Requirement: The expected output is the exact lines from the one containing "(3) Cho Na vào" through the end of the data, inclusive, and nothing else.

Saved entries:

• • •

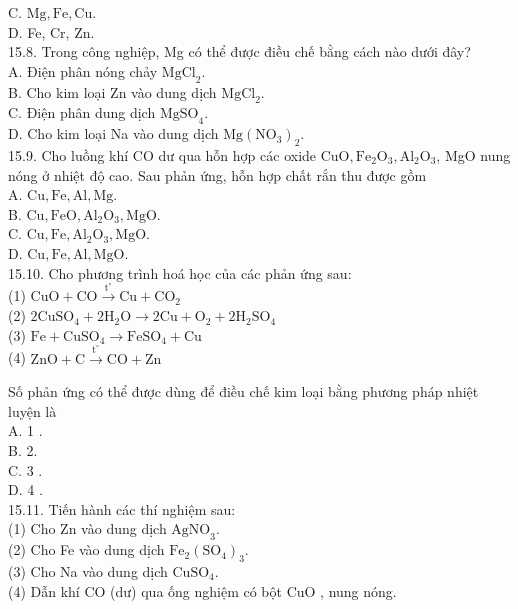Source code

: \documentclass[10pt]{article}
\begin{document}
C. $\mathrm{Mg}, \mathrm{Fe}, \mathrm{Cu}$.\\
D. Fe, Cr, Zn.\\
15.8. Trong công nghiệp, Mg có thể được điều chế bằng cách nào dưới đây?\\
A. Điện phân nóng chảy $\mathrm{MgCl}_{2}$.\\
B. Cho kim loại Zn vào dung dịch $\mathrm{MgCl}_{2}$.\\
C. Điện phân dung dịch $\mathrm{MgSO}_{4}$.\\
D. Cho kim loại Na vào dung dịch $\mathrm{Mg}\left(\mathrm{NO}_{3}\right)_{2}$.\\
15.9. Cho luồng khí CO dư qua hỗn hợp các oxide $\mathrm{CuO}, \mathrm{Fe}_{2} \mathrm{O}_{3}, \mathrm{Al}_{2} \mathrm{O}_{3}$, MgO nung nóng ở nhiệt độ cao. Sau phản ứng, hỗn hợp chất rắn thu được gồm\\
A. $\mathrm{Cu}, \mathrm{Fe}, \mathrm{Al}, \mathrm{Mg}$.\\
B. $\mathrm{Cu}, \mathrm{FeO}, \mathrm{Al}_{2} \mathrm{O}_{3}, \mathrm{MgO}$.\\
C. $\mathrm{Cu}, \mathrm{Fe}, \mathrm{Al}_{2} \mathrm{O}_{3}, \mathrm{MgO}$.\\
D. $\mathrm{Cu}, \mathrm{Fe}, \mathrm{Al}, \mathrm{MgO}$.\\
15.10. Cho phương trình hoá học của các phản ứng sau:\\
(1) $\mathrm{CuO}+\mathrm{CO} \xrightarrow{\mathrm{t}^{\circ}} \mathrm{Cu}+\mathrm{CO}_{2}$\\
(2) $2 \mathrm{CuSO}_{4}+2 \mathrm{H}_{2} \mathrm{O} \rightarrow 2 \mathrm{Cu}+\mathrm{O}_{2}+2 \mathrm{H}_{2} \mathrm{SO}_{4}$\\
(3) $\mathrm{Fe}+\mathrm{CuSO}_{4} \rightarrow \mathrm{FeSO}_{4}+\mathrm{Cu}$\\
(4) $\mathrm{ZnO}+\mathrm{C} \xrightarrow{\mathrm{t}^{\circ}} \mathrm{CO}+\mathrm{Zn}$

Số phản ứng có thể được dùng để điều chế kim loại bằng phương pháp nhiệt luyện là\\
A. 1 .\\
B. 2.\\
C. 3 .\\
D. 4 .\\
15.11. Tiến hành các thí nghiệm sau:\\
(1) Cho Zn vào dung dịch $\mathrm{AgNO}_{3}$.\\
(2) Cho Fe vào dung dịch $\mathrm{Fe}_{2}\left(\mathrm{SO}_{4}\right)_{3}$.\\
(3) Cho Na vào dung dịch $\mathrm{CuSO}_{4}$.\\
(4) Dẫn khí CO (dư) qua ống nghiệm có bột CuO , nung nóng.
\end{document}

• • •

Written solution:
(3) Cho Na vào dung dịch $\mathrm{CuSO}_{4}$.\\
(4) Dẫn khí CO (dư) qua ống nghiệm có bột CuO , nung nóng.
\end{document}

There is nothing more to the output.